Partitions have attracted the interest of researchers in many fields because they have wide uses in mathematics, cryptography, computer science, statistics, and physics (see, for example, [12,13,14,15,16]).

For the combinatorial interpretation, we employ colored partitions. A colored partition of a non-negative integer is a partition in which each part is assigned one of a prescribed number of colors. The generating function for the number of colored partitions $p_{\kappa }\left(s\right)$ of an integer s using $\kappa$ colors is given by:

$$\sum _{s=0}^{\infty }{p}_{\kappa }\left(s\right)q^s=\prod _{n=1}^{\infty }{\left({\displaystyle \frac{1}{1-q^n}}\right)}^{\kappa },\mathrm{for}\left|q\right|<1,$$

representing the fact that the n part size contributes $\kappa$ different choices, one for each color.

This concept was formally introduced by Huang [17], who developed the foundation for analyzing such partitions using generating functions and modular forms. Variations in the definition of colored partitions may appear across different studies, depending on specific constraints or applications.

Merca [18] extended this idea by permitting the integer s to appear in s different color instances in his analysis of partition sums. Bandyopadhyay and Baruah [19], along with other researchers [1,20,21,22,23], introduced s as a color variable alongside $s+t$ colors to derive results on the s-colored partition function.
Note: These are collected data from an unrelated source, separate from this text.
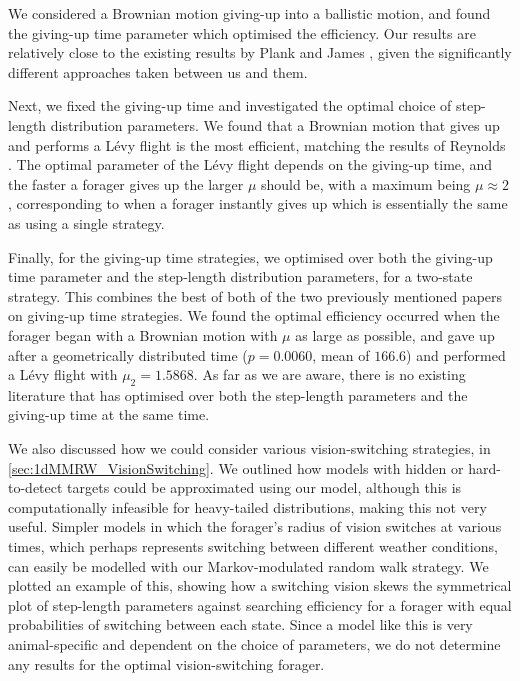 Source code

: We considered a Brownian motion giving-up into a ballistic motion, and found the giving-up time parameter which optimised the efficiency. Our results are relatively close to the existing results by Plank and James \cite{Plank_2008}, given the significantly different approaches taken between us and them. 

Next, we fixed the giving-up time and investigated the optimal choice of step-length distribution parameters. We found that a Brownian motion that gives up and performs a L\'{e}vy flight is the most efficient, matching the results of Reynolds \cite{Reynolds_2009_adaptive}. The optimal parameter of the L\'{e}vy flight depends on the giving-up time, and the faster a forager gives up the larger $\mu$ should be, with a maximum being $\mu \approx 2$, corresponding to when a forager instantly gives up which is essentially the same as using a single strategy.

Finally, for the giving-up time strategies, we optimised over both the giving-up time parameter and the step-length distribution parameters, for a two-state strategy. This combines the best of both of the two previously mentioned papers on giving-up time strategies. We found the optimal efficiency occurred when the forager began with a Brownian motion with $\mu$ as large as possible, and gave up after a geometrically distributed time ($p=0.0060$, mean of $166.6$) and performed a L\'{e}vy flight with $\mu_2 = 1.5868$. As far as we are aware, there is no existing literature that has optimised over both the step-length parameters and the giving-up time at the same time.

We also discussed how we could consider various vision-switching strategies, in \cref{sec:1dMMRW_VisionSwitching}. We outlined how models with hidden or hard-to-detect targets could be approximated using our model, although this is computationally infeasible for heavy-tailed distributions, making this not very useful. Simpler models in which the forager's radius of vision switches at various times, which perhaps represents switching between different weather conditions, can easily be modelled with our Markov-modulated random walk strategy. We plotted an example of this, showing how a switching vision skews the symmetrical plot of step-length parameters against searching efficiency for a forager with equal probabilities of switching between each state. Since a model like this is very animal-specific and dependent on the choice of parameters, we do not determine any results for the optimal vision-switching forager.

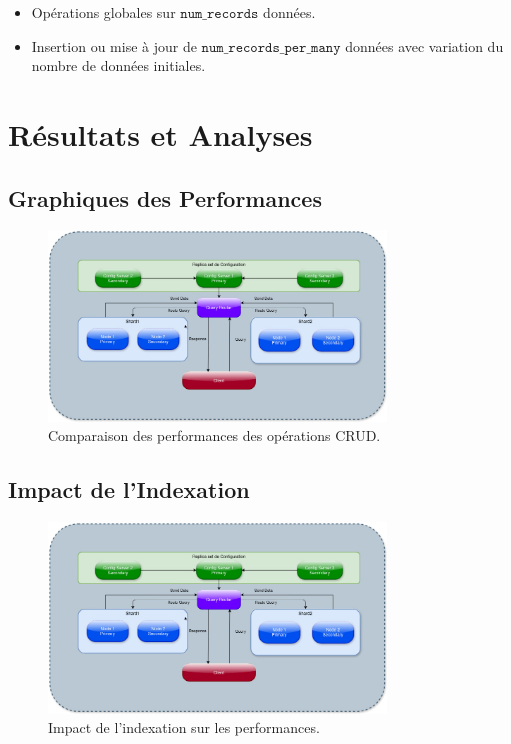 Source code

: \documentclass[a4paper,12pt]{report}
\begin{document}
\begin{itemize}
    \item Opérations globales sur $\texttt{num\_records}$ données.
    \item Insertion ou mise à jour de $\texttt{num\_records\_per\_many}$ données avec variation du nombre de données initiales.
\end{itemize}

\chapter{Résultats et Analyses}

\section{Graphiques des Performances}
\begin{figure}[H]
    \centering
    \includegraphics[width=0.8\textwidth]{architectures/MongoDBShards.jpg}
    \caption{Comparaison des performances des opérations CRUD.}
    \label{fig:crud_performance}
\end{figure}
\section{Impact de l'Indexation}
\begin{figure}[H]
    \centering
    \includegraphics[width=0.8\textwidth]{architectures/MongoDBShards.jpg}
    \caption{Impact de l'indexation sur les performances.}
    \label{fig:indexation}
\end{figure}
\end{document}
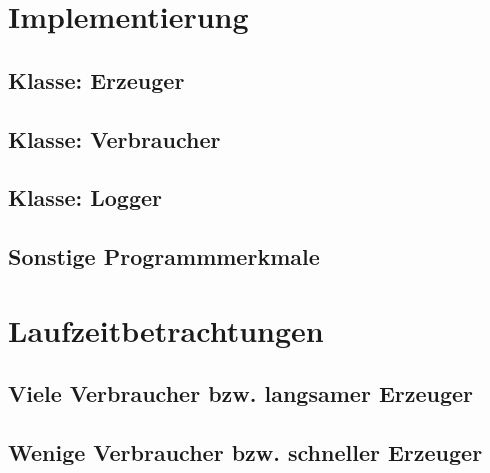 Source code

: \section{Implementierung} %
\label{sec:implementierung}

\subsection{Klasse: Erzeuger} %
\label{sub:klasse_erzeuger}


\subsection{Klasse: Verbraucher} %
\label{sub:klasse_verbraucher}


\subsection{Klasse: Logger} %
\label{sub:klasse_logger}


\subsection{Sonstige Programmmerkmale} %
\label{sub:sonstige_programmmerkmale}


\newpage
\section{Laufzeitbetrachtungen} %
\label{sec:laufzeitbetrachtungen}

\subsection{Viele Verbraucher bzw. langsamer Erzeuger} %
\label{sub:viele_verbraucher_bzw_langsamer_erzeuger}


\subsection{Wenige Verbraucher bzw. schneller Erzeuger} %
\label{sub:wenige_verbraucher_bzw_schneller_erzeuger}


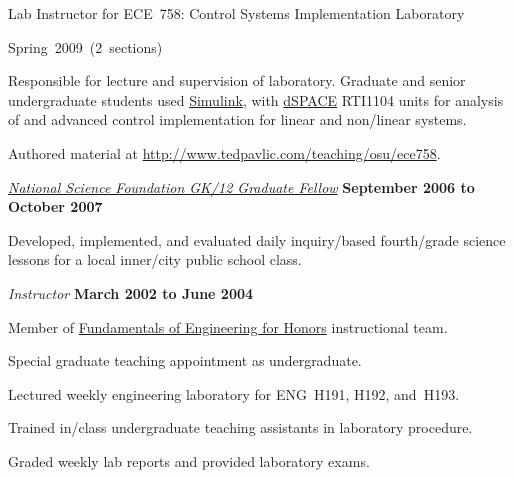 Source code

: \documentclass[10pt]{article}
\begin{document}
\begin{outerlist}
\begin{innerlist}
        \item Lab Instructor for ECE~758: Control Systems Implementation
            Laboratory
        \begin{innerlist}
            \item Spring~2009~(2~sections)


            \item Responsible for lecture and supervision of laboratory.
                Graduate and senior undergraduate students used
                \href{http://www.mathworks.com/products/simulink/}{Simulink},
                with \href{http://www.dspaceinc.com/}{dSPACE} RTI1104
                units for analysis of and advanced control implementation
                for linear and non\-/linear systems.

            \item Authored material at
                \url{http://www.tedpavlic.com/teaching/osu/ece758}.
        \end{innerlist}
    \end{innerlist}

\item[] \href{http://www.nsfgk12.org/}
        {\emph{National Science Foundation GK\-/12 Graduate Fellow}}
        \hfill \textbf{September 2006 to October 2007}
\begin{innerlist}
    \item[] Developed, implemented, and evaluated daily inquiry\-/based
        fourth\-/grade science lessons for a local inner\-/city public
        school class.
\end{innerlist}

\item[] \textit{Instructor}%
        \hfill \textbf{March 2002 to June 2004}
\begin{innerlist}
\item Member of \href{http://feh.eng.ohio-state.edu/}
                     {Fundamentals of Engineering for Honors}
      instructional team.
\item Special graduate teaching appointment as undergraduate.
\item Lectured weekly engineering laboratory for ENG~H191,
        H192, and~H193.
\item Trained in\-/class undergraduate teaching assistants in laboratory
        procedure.
\item Graded weekly lab reports and provided laboratory exams.
\end{innerlist}


\end{outerlist}
\end{document}
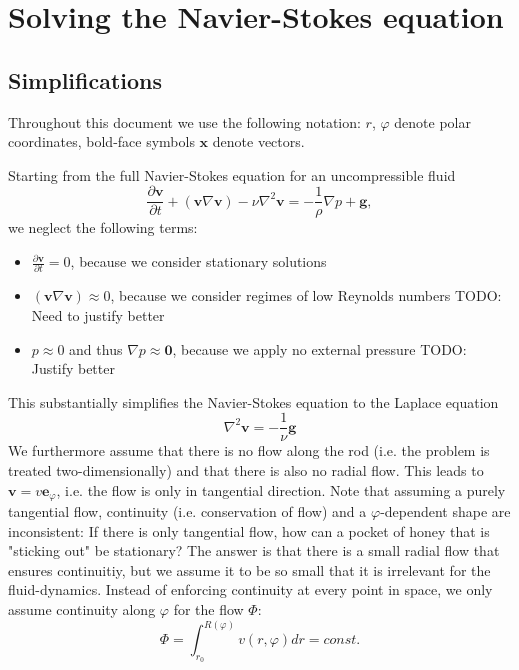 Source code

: \documentclass[11pt]{article}
\renewcommand{\vec}[1]{{\boldsymbol{#1}}}
\newcommand{\pdiff}[2]{{\frac{\partial {#1}}{\partial {#2}}}}
\newcommand{\commentms}[1]{{\color{red}#1}}
\begin{document}
    \section{Solving the Navier-Stokes equation}

    \subsection{Simplifications}
    Throughout this document we use the following notation: $r$, $\varphi$ denote polar coordinates, bold-face symbols $\vec{x}$ denote vectors.

    Starting from the full Navier-Stokes equation for an uncompressible fluid
    \begin{equation*}
    \pdiff{\vec{v}}{t} + (\vec{v} \nabla \vec{v}) - \nu \nabla^2 \vec{v} = -\frac{1}{\rho} \nabla p + \vec{g},
    \end{equation*}
    we neglect the following terms:
    \begin{itemize}
        \item $\pdiff{\vec{v}}{t} = 0$, because we consider stationary solutions
        \item $(\vec{v} \nabla \vec{v}) \approx 0$, because we consider regimes of low Reynolds numbers \commentms{TODO: Need to justify better}
        \item $p \approx 0$ and thus $\nabla p \approx \vec{0}$, because we apply no external pressure \commentms{TODO: Justify better}
    \end{itemize}
    This substantially simplifies the Navier-Stokes equation to the Laplace equation
    \begin{equation*}
        \nabla^2 \vec{v} = -\frac{1}{\nu} \vec{g}
    \end{equation*}
    We furthermore assume that there is no flow along the rod (i.e. the problem is treated two-dimensionally) and that there is also no radial flow.
    This leads to $\vec{v} = v \vec{e}_\varphi$, i.e. the flow is only in tangential direction.
    Note that assuming a purely tangential flow, continuity (i.e. conservation of flow) and a $\varphi$-dependent shape are inconsistent: If there is only tangential flow, how can a pocket of honey that is "sticking out" be stationary?
    The answer is that there is a small radial flow that ensures continuitiy, but we assume it to be so small that it is irrelevant for the fluid-dynamics.
    Instead of enforcing continuity at every point in space, we only assume continuity along $\varphi$ for the flow $\Phi$:
    \begin{equation*}
        \Phi = \int_{r_0}^{R(\varphi)} v(r, \varphi) dr = const.
    \end{equation*}
\end{document}

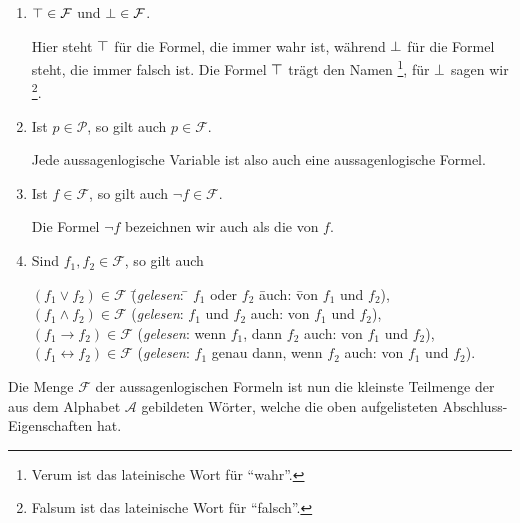 \begin{enumerate}
\item $\top \in \mathcal{F}$ und $\bot \in \mathcal{F}$.

      Hier steht $\top$   für die Formel, die immer wahr ist, während $\bot$
        für die 
      Formel steht, die immer falsch ist.  Die Formel $\top$ trägt den Namen
      \footnote{Verum ist das lateinische Wort für ``wahr''.},  für $\bot$ sagen wir  
      \footnote{Falsum ist das lateinische Wort für ``falsch''.}.
\item Ist $p \in \mathcal{P}$, so gilt auch $p \in \mathcal{F}$.

      Jede aussagenlogische Variable ist also auch eine aussagenlogische Formel.
\item Ist $f \in \mathcal{F}$, so gilt auch $\neg f \in \mathcal{F}$.

      Die Formel $\neg f$  bezeichnen wir auch als die  von $f$.
\item Sind $f_1, f_2 \in \mathcal{F}$, so gilt auch
      \begin{tabbing}
        $(f_1 \vee f_2) \in \mathcal{F}$  \hspace*{0.5cm} \= (\textsl{gelesen}: \quad \= $f_1$ oder $f_2$ \hspace*{2.5cm} \=
         auch: \quad\= von $f_1$ und $f_2$), \\
        $(f_1 \wedge f_2) \in \mathcal{F}$  \> (\textsl{gelesen}: \> $f_1$ und $f_2$ \>
         auch: \> von $f_1$ und $f_2$), \\
        $(f_1 \rightarrow f_2) \in \mathcal{F}$  \> (\textsl{gelesen}:       \> wenn $f_1$, dann $f_2$ \>
         auch: \> von $f_1$ und $f_2$), \\
        $(f_1 \leftrightarrow f_2) \in \mathcal{F}$  \> (\textsl{gelesen}:       \> $f_1$ genau dann, wenn $f_2$ \>
         auch: \> von $f_1$ und $f_2$).            
      \end{tabbing}
\end{enumerate}
Die Menge $\mathcal{F}$ der aussagenlogischen Formeln ist nun die kleinste Teilmenge der aus dem Alphabet $\mathcal{A}$
gebildeten Wörter, welche die oben aufgelisteten Abschluss-Eigenschaften hat.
A particularly significant category of colored partitions allows each partition component to be assigned any of the k available colors. For instance, when partitioning the integer 3 using two colors, purple and white, the following 10 distinct partitions arise:

$$\begin{array}{cc}\hfill 1_p+& 1_p+1_p,1_p+1_p+1_w,1_p+1_w+1_w,1_w+1_w+1_w,\hfill \\ \hfill & 1_p+2_p,1_p+2_w,1_w+2_p,1_w+2_w,3_p,3_w.\hfill \end{array}$$

Here, the subscripts p and w denote the colors purple and white, respectively. That is, parts such as $1_{\mathrm{p}}$, $1_{\mathrm{w}}$ represent the integer 1 with the colors pink and white, respectively. Likewise, $2_{\mathrm{p}}$, $2_{\mathrm{w}}$, and $3_{\mathrm{p}}$, $3_{\mathrm{w}}$ are the integers 2 and 3, which are differentiated by the colors. In this system, where each part can be assigned any of exactly k colors without restriction, it leads to the classification of such partitions as uniformly k-colored partitions.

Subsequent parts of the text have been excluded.